Ultimately, I didn’t get to practice too much because I came down with a nasty flu that seems to follow me wherever I go this year. Obviously, I needed to spend some time on the water, but with back-to-back Elite Series events coming right on Smith’s heels I knew that it was most important that I get healed up. The weather was miserable – cold, rainy and windy – which wasn’t conducive to getting better.
Fortunately I’d been to Smith before and between my history there and the time I got out during the practice period, I felt that I could focus on one particular area. I looked at some other stuff but pretty quickly narrowed it down to one section of the lake, figuring I’d live or die there.
On the first day of competition the weather stayed true to form and once again it was nasty and wet. In other words, a perfect Alabama Rig day. I started off throwing it early and had four or five bites on it first thing in the morning before I caught a nice spotted bass. That was pretty much the last bite I got on it, though. I switched to cranking a Wiggle Wart on 10 lb. Toray fluorocarbon and it was game on the rest of the day. Four of the five fish I weighed in came on the crankbait, but I struggled to get quality bites. At the last minute I finally had a 4 pound largemouth slap at it, but he was barely hooked and when he came up near the boat he spit the lure back in my face. I ended the day with 11-09, which was enough to keep me in the hunt but in order to move up I’d likely need to add a kicker or two on Friday.
I was pretty jacked up to start the second day of competition. The conditions were completely different than those on Day One – sunshine and no wind, and the water had cleaned up. I picked up where I’d left off the day before, with the cranking stick in my hand, and I caught a nice largemouth right out of the gate. By 10:30, though, I hadn’t caught anything else and I was starting to get pretty frustrated. I’m sure it was the conditions. They just don’t bite that crankbait as well when it slicks off like that.
With the crankbait bite pretty much dead, I pulled out the A-Rig and decided to fish some new places. Specifically, I went out a lot deeper than I’d been fishing and started to get bites almost immediately. With a short day (2pm weigh-in), I had to make it happen quickly, and I did, but once again I had trouble with some of the bigger bites. One of the lost fish was my fault, but the other one was not. I had a wire on my A-Rig break and the fish came off. I suppose I could have checked to see if that was likely to happen, but it’s not a problem I’ve had before so I had no reason to think it would bite me during the tournament.
Once again, I weighed in 11-09 and ended up in 25th place, just about two pounds out of the top 12 cut. I don’t think I was around the fish to win, so I’m not as disappointed as I might normally be in that situation. More importantly, I’m pleased with the adjustments that I’m making on the water. I switched things up each time the conditions changed and that’s what you need to do in order to succeed at this level. It leaves me headed into the Elite Series season with a lot of confidence.

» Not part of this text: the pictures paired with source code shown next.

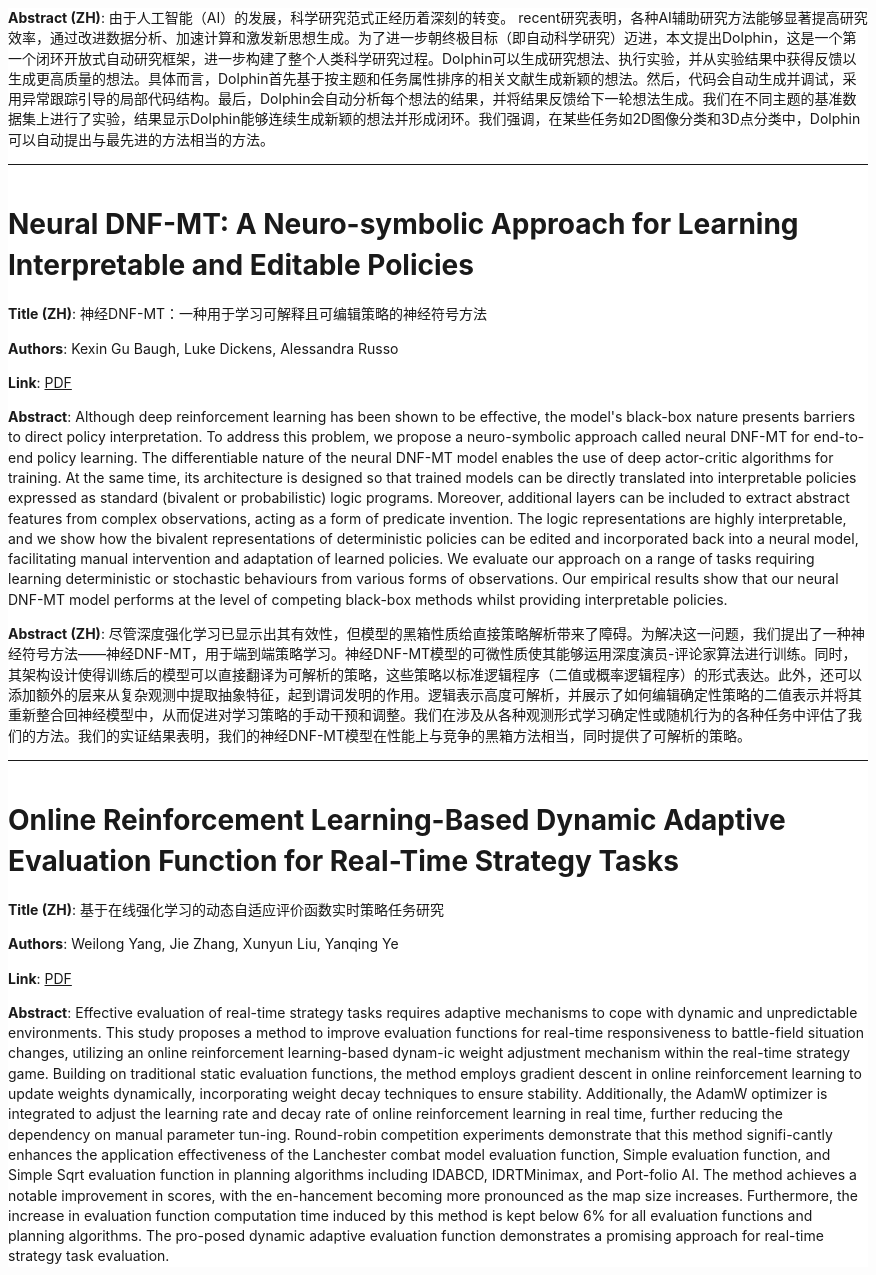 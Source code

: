 **Abstract (ZH)**: 由于人工智能（AI）的发展，科学研究范式正经历着深刻的转变。 recent研究表明，各种AI辅助研究方法能够显著提高研究效率，通过改进数据分析、加速计算和激发新思想生成。为了进一步朝终极目标（即自动科学研究）迈进，本文提出Dolphin，这是一个第一个闭环开放式自动研究框架，进一步构建了整个人类科学研究过程。Dolphin可以生成研究想法、执行实验，并从实验结果中获得反馈以生成更高质量的想法。具体而言，Dolphin首先基于按主题和任务属性排序的相关文献生成新颖的想法。然后，代码会自动生成并调试，采用异常跟踪引导的局部代码结构。最后，Dolphin会自动分析每个想法的结果，并将结果反馈给下一轮想法生成。我们在不同主题的基准数据集上进行了实验，结果显示Dolphin能够连续生成新颖的想法并形成闭环。我们强调，在某些任务如2D图像分类和3D点分类中，Dolphin可以自动提出与最先进的方法相当的方法。 

---
# Neural DNF-MT: A Neuro-symbolic Approach for Learning Interpretable and Editable Policies 

**Title (ZH)**: 神经DNF-MT：一种用于学习可解释且可编辑策略的神经符号方法 

**Authors**: Kexin Gu Baugh, Luke Dickens, Alessandra Russo  

**Link**: [PDF](https://arxiv.org/pdf/2501.03888)  

**Abstract**: Although deep reinforcement learning has been shown to be effective, the model's black-box nature presents barriers to direct policy interpretation. To address this problem, we propose a neuro-symbolic approach called neural DNF-MT for end-to-end policy learning. The differentiable nature of the neural DNF-MT model enables the use of deep actor-critic algorithms for training. At the same time, its architecture is designed so that trained models can be directly translated into interpretable policies expressed as standard (bivalent or probabilistic) logic programs. Moreover, additional layers can be included to extract abstract features from complex observations, acting as a form of predicate invention. The logic representations are highly interpretable, and we show how the bivalent representations of deterministic policies can be edited and incorporated back into a neural model, facilitating manual intervention and adaptation of learned policies. We evaluate our approach on a range of tasks requiring learning deterministic or stochastic behaviours from various forms of observations. Our empirical results show that our neural DNF-MT model performs at the level of competing black-box methods whilst providing interpretable policies. 

**Abstract (ZH)**: 尽管深度强化学习已显示出其有效性，但模型的黑箱性质给直接策略解析带来了障碍。为解决这一问题，我们提出了一种神经符号方法——神经DNF-MT，用于端到端策略学习。神经DNF-MT模型的可微性质使其能够运用深度演员-评论家算法进行训练。同时，其架构设计使得训练后的模型可以直接翻译为可解析的策略，这些策略以标准逻辑程序（二值或概率逻辑程序）的形式表达。此外，还可以添加额外的层来从复杂观测中提取抽象特征，起到谓词发明的作用。逻辑表示高度可解析，并展示了如何编辑确定性策略的二值表示并将其重新整合回神经模型中，从而促进对学习策略的手动干预和调整。我们在涉及从各种观测形式学习确定性或随机行为的各种任务中评估了我们的方法。我们的实证结果表明，我们的神经DNF-MT模型在性能上与竞争的黑箱方法相当，同时提供了可解析的策略。 

---
# Online Reinforcement Learning-Based Dynamic Adaptive Evaluation Function for Real-Time Strategy Tasks 

**Title (ZH)**: 基于在线强化学习的动态自适应评价函数实时策略任务研究 

**Authors**: Weilong Yang, Jie Zhang, Xunyun Liu, Yanqing Ye  

**Link**: [PDF](https://arxiv.org/pdf/2501.03824)  

**Abstract**: Effective evaluation of real-time strategy tasks requires adaptive mechanisms to cope with dynamic and unpredictable environments. This study proposes a method to improve evaluation functions for real-time responsiveness to battle-field situation changes, utilizing an online reinforcement learning-based dynam-ic weight adjustment mechanism within the real-time strategy game. Building on traditional static evaluation functions, the method employs gradient descent in online reinforcement learning to update weights dynamically, incorporating weight decay techniques to ensure stability. Additionally, the AdamW optimizer is integrated to adjust the learning rate and decay rate of online reinforcement learning in real time, further reducing the dependency on manual parameter tun-ing. Round-robin competition experiments demonstrate that this method signifi-cantly enhances the application effectiveness of the Lanchester combat model evaluation function, Simple evaluation function, and Simple Sqrt evaluation function in planning algorithms including IDABCD, IDRTMinimax, and Port-folio AI. The method achieves a notable improvement in scores, with the en-hancement becoming more pronounced as the map size increases. Furthermore, the increase in evaluation function computation time induced by this method is kept below 6% for all evaluation functions and planning algorithms. The pro-posed dynamic adaptive evaluation function demonstrates a promising approach for real-time strategy task evaluation.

For the Alabama Rig, I used an 8-foot extra-extra-heavy Carrot Stix rod with a Lew’s Super Duty reel and 20 pound test Toray Fluorocarbon. The best rig I’ve found is the Lunker Lure Gill Raker and with Missile Baits Shockwaves on the back it’s deadly. I fished my Wiggle Wart on a 6’9” Carrot Stix medium action rod with a Team Lew’s baitcasting reel spooled with 10 pound test Toray fluorocarbon. Those two combos did almost all of the heavy lifting and helped me to maximize my chances. The other piece of equipment that really helped was my Humminbird 1198 side-imaging unit. With limited practice time, I literally just had to drive around and look for bunches of fish, often without making a cast. The fish were grouped up. You couldn’t necessarily make every group bite on tournament day, but it made it easy to eliminate unproductive water.
Next up is the Elite Series season opener on Seminole. I expect that it’s going to be a sight fishing blowout and that has me extremely excited. I’m glad to be back with B.A.S.S.